A Viacom Employee Panel: Staying Healthy and Positive in the Social Media Age

With the emergence of social media as a source for news, it is little surprise that it has also become a social activism platform. But how do you know which movements are credible? Do you fact check news before believing it? Where exactly is social media taking us?

These were only a few of the many questions discussed at the Activism in Media Panel in honor of Black History Month, organized by The BEAT – Viacom’s employee resource group dedicated to the African-American experience – at the company’s Times Square headquarters.

Kimberly Renee Selden, content producer, educator, and founder of The Global Media Project, moderated this conversation among four influential media voices, each of whom shared a background in media and a common drive to pave the way for others.

The panelists:

Charles Coleman Jr. is a civil rights attorney who established E.D.G.E, a movement focused on inspiring the next generation of leaders and creating more positive examples of manhood for young men.

 

 

 

Eunique Gibson Jones is a content creator, director, and speaker who develops campaigns that ignite conversations and introspection. She also founded Because of Them We Can, a movement that empowers the next generation to honor the legacy of their ancestors.

 

 

Nantasha Williams is a well-respected political strategist, social architect and community engager, who successfully played a role in organizing the enormous 2017 Women’s March.

 

 

 

Steven Roberts is a director of video for MTV News, who helped re-establish the brand’s voice with a new generation of engaged young people.

 

 

 

 


Social Media Activism: The Pros and Cons

Instagram, Facebook, Twitter, or Snapchat have obvious upsides – giving voice to the voiceless, quickly disseminating information, providing optimal platforms for engagement – but the panel also uncovered some of the downsides, including the spread of disinformation, the cultivation of short attention spans, and a lack of true depth from so-called “engagements.”

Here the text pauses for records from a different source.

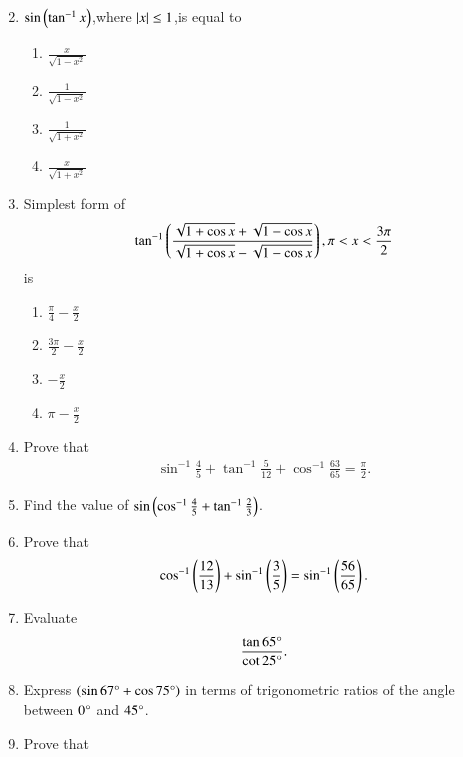 \begin{enumerate}[label=\thesubsection.\arabic*,ref=\thesubsection.\theenumi,itemsep=1pt]
\begin{multicols}{4}
\end{multicols}
\hfill{}\item $ \sin\left(\tan^{-1}x\right)$,where $\left\vert x\right\vert \le 1 $,is equal to
\begin{multicols}{4}
\begin{enumerate}
\item$\frac{x}{\sqrt{1-x^2}}$
\item$\frac{1}{\sqrt{1-x^2}}$ 
\item$\frac{1}{\sqrt{1+x^2}}$
\item$\frac{x}{\sqrt{1+x^2}}$
\end{enumerate}
\end{multicols}  
\hfill{}\item Simplest form of $$ \tan^{-1}\left(\frac{\sqrt{1+\cos x}+\sqrt{1-\cos x}}{\sqrt{1+\cos x}- \sqrt {1- \cos x}}\right) , \pi < x < \frac{3\pi}{2}$$ is
\begin{multicols}{4}
\begin{enumerate}
  \item$\frac{\pi}{4} - \frac{x}{2}$
  \item$\frac{3\pi}{2} - \frac{x}{2}$
  \item$-\frac{x}{2}$
  \item${\pi} - \frac{x}{2}$
\end{enumerate}
\end{multicols}
\hfill{}
\item Prove that 
\begin{align*}
    \sin^{-1}\frac{4}{5}+\tan^{-1}\frac{5}{12}+\cos^{-1}\frac{63}{65}=\frac{\pi}{2}
.\end{align*}
\hfill{}
\item Find the value of $\sin\left(\cos^{-1}{\frac{4}{5}}+{\tan^{-1}{\frac{2}{3}}}\right)$.
\hfill{}
\item Prove that 
\begin{align*}
\cos^{-1}\left(\frac{12}{13}\right)+\sin^{-1}\left(\frac{3}{5}\right)=\sin^{-1} \left(\frac{56}{65}\right)
.\end{align*}
\hfill{}
\item  Evaluate
\begin{align*}
    \frac {\tan 65\degree}  {\cot 25\degree}
.\end{align*}
\hfill{}\item Express $\left({\sin 67\degree}+ {\cos 75\degree}\right)$ in terms of trigonometric ratios of the angle between $0\degree$ and $45\degree$.
\hfill{}\item Prove that 

\end{enumerate}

Gibson Jones elaborated on a real-life consequence of short attention spans: “Last February, I ran a campaign for Because of Them We Can. On February 1 we like to kick it off for Black History Month, but at the same time our video went up, Beyonce announced that she was having twins!”

The lesson: do not underestimate the importance of strategic timing to the success of social media activism.

Viacom employees with the panelists after the Activism in Media panel at 1515 Broadway in New York City in honor of Black History Month. Photo by Natasha Nieves.

The Power of Positive Storytelling on Media

When creating a movement, it is important to stay positive and consistent, to maintain the mission, values, purpose, and story of that movement and keep people engaged and motivated.

“The stories that we tell and how we tell them have a direct impact in terms of our own self- image as well as our images around others,” said Coleman Jr. “Those in the creative process have a tremendous power to shape narratives. My personal goal and what I am currently working on is creating a platform to reconstruct the narrative of young men of color, so that they can see themselves in higher power, and know that their goals are attainable. Positive stories are visualization, and visualizations become reality.”

Coleman Jr.’s remarks invoked a sense of gratefulness within me for my opportunity as an intern at Viacom. The company sets forth positive stories for all interns and employees and gives us the resources to succeed and to reach higher levels.

Curating a Healthy Media Diet

While positive narratives are essential, they are not always what we get.

“With growing technology and access for information, we have to be critical thinkers,” Coleman Jr. said. “The internet is largely unregulated, and there’s no guidance on how to properly consume media.”

To separate the good information from bad, the panelists recommended a few steps to maintaining a healthy media diet: fact check stories across at least three sources, make educated decisions based upon prior knowledge, learn to differentiate between real and fake news, and help children understand the difference between news, commentary and analysis. And, finally, understand that, in most cases, algorithms determine what you see on social media based upon your past activity, so consider your own behavior in surfacing the sort of content you consume.

Viacom employees watch the panelists at the Activism in Media Panel at the company’s Times Square Headquarters. Photo by Natasha Nieves.

Sponsors and being a media activist

As the panel came to its last Q&A question, Corporate Communications intern Tatiana Cadet brought up a question about the dynamic between influencer-activists and their corporate partners:

“When you’re working with brands and corporations and you start your own movement and allow your social media to be the way you want it to be, do you feel like those brands you’re working with then have a responsibility too in terms of activism in media? And do you think it’s possible to be involved with your own movements when working with corporations gets involved?”

The panelists urged caution in choosing your collaborators in order to avoid conflict later on. “I haven’t accepted to work with every brand that has reached out to me – I have one major sponsor because we align on values and messages,” said Gibson Jones. “I know they get what my purpose is and I feel confident working with them. If you’re working with a brand where values don’t align, it becomes hard to post on media and it isn’t as natural because of the fear of severing ties.”